NEW YORK – February 19, 2015 – Betterment, the largest and fastest growing automated investing service, today announced the close of a $60 million round of growth funding. Global private equity firm Francisco Partners led the financing, which includes participation from previous investors Bessemer Venture Partners, Menlo Ventures, and Northwestern Mutual Capital.

“Our growth has continued to accelerate,” said Jon Stein, Betterment Founder and CEO. “More people are becoming Betterment customers every day, and our existing customers continue to invest more with us.
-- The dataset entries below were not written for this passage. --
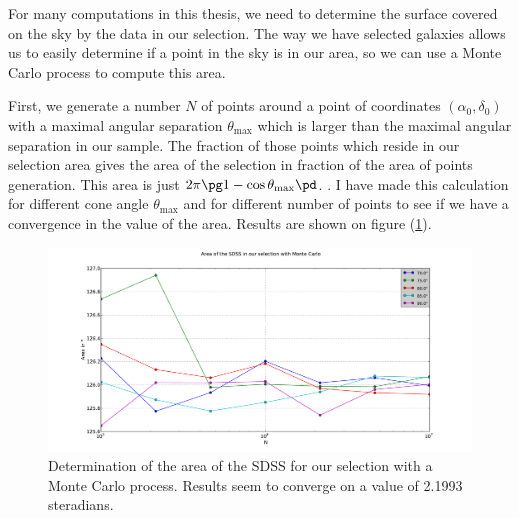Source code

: For many computations in this thesis, we need to determine the surface covered on the sky by the data in our selection. The way
we have selected galaxies allows us to easily determine if a point in the sky is in our area, so we can use a Monte Carlo process
to compute this area.

First, we generate a number $N$ of points around a point of coordinates $(\alpha_0, \delta_0)$ with a maximal angular separation
$\theta_{\mathrm{max}}$ which is larger than the maximal angular separation in our sample. The fraction of those points which reside
in our selection area gives the area of the selection in fraction of the area of points generation. This area is just
$2\pi\pg1-\cos\theta_{\mathrm{max}}\pd$. . I
have made this calculation for different cone angle $\theta_{\mathrm{max}}$ and for different number of points to see if we have a
convergence in the value of the area. Results are shown on figure (\ref{fig:sdss_area}).
\begin{figure}[htb]
	\centering
	\includegraphics[width=\linewidth]{SDSS_area}
	\caption{\footnotesize{}Determination of the area of the SDSS for our selection with a Monte Carlo process. Results seem
	to converge on a value of \num{2.1993} steradians.}
	\label{fig:sdss_area}\end{figure}
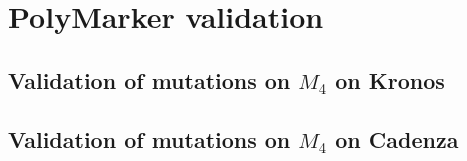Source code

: 
\chapter{PolyMarker validation}

\label{app:PolyMarkerValidation}
\begin{sidewaystable}
\section{Validation of mutations on $M_{4}$ on Kronos}
\label{app:PolyMarkerM4ValidationKronos}

\begin{localsize}{6}{7}



\end{localsize}
\end{sidewaystable}

\begin{sidewaystable}

\section{Validation of mutations on $M_{4}$ on Cadenza}

\begin{localsize}{6}{7}

\label{app:PolyMarkerM4ValidationCadenza}

\end{localsize}
\end{sidewaystable}


\begin{sidewaystable}
\begin{localsize}{6}{7}


\end{localsize}
\end{sidewaystable}

\begin{sidewaystable}
\begin{localsize}{6}{7}


\end{localsize}
\end{sidewaystable}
This new capital will allow us to grow even faster and increase the development of new products that will continue to reinvent investing around what customers want: a seamless, personalized experience that is aligned with their best interest and optimized for the highest expected returns net of all costs.”

Launched in 2010, Betterment manages more than $1.4B of assets in tax-efficient, personalized portfolios for more than 65,000 customers, by far the largest customer base of any automated investing service. The company offers a seamless, technology-enabled platform that helps people better manage, protect, and grow their wealth.

“We’ve created a new product category over the last five years,” Stein added. “While we’re excited with where we are today, we’re really just getting started. There are millions of people in need of better financial advice and services, and we’re building the smartest technology and making it accessible to anyone.”

In addition to raising the new round of funding, Betterment is welcoming Peter Christodoulo of Francisco Partners to its Board of Directors. Francisco Partners brings significant experience in financial technology, with previous investments that include Prosper Marketplace, eFront, PayLease, Paymetric, Avangate and Hypercom among others.

“We have long felt that the wealth management space was overdue for a solution that could better serve the majority of Americans through smarter technology,” Christodoulo said. “Betterment’s unique, vertically integrated architecture allows its platform to be lightning fast, which is proving to be compelling with customers as thousands fund new accounts each month.”

In the past year, Betterment has unveiled a variety of new features to help improve investor returns, including Tax Loss Harvesting+TM and Tax Impact Preview. The company also recently unveiled Betterment Institutional, a digital solution that allows financial advisors to better serve their clients and make their practices more efficient.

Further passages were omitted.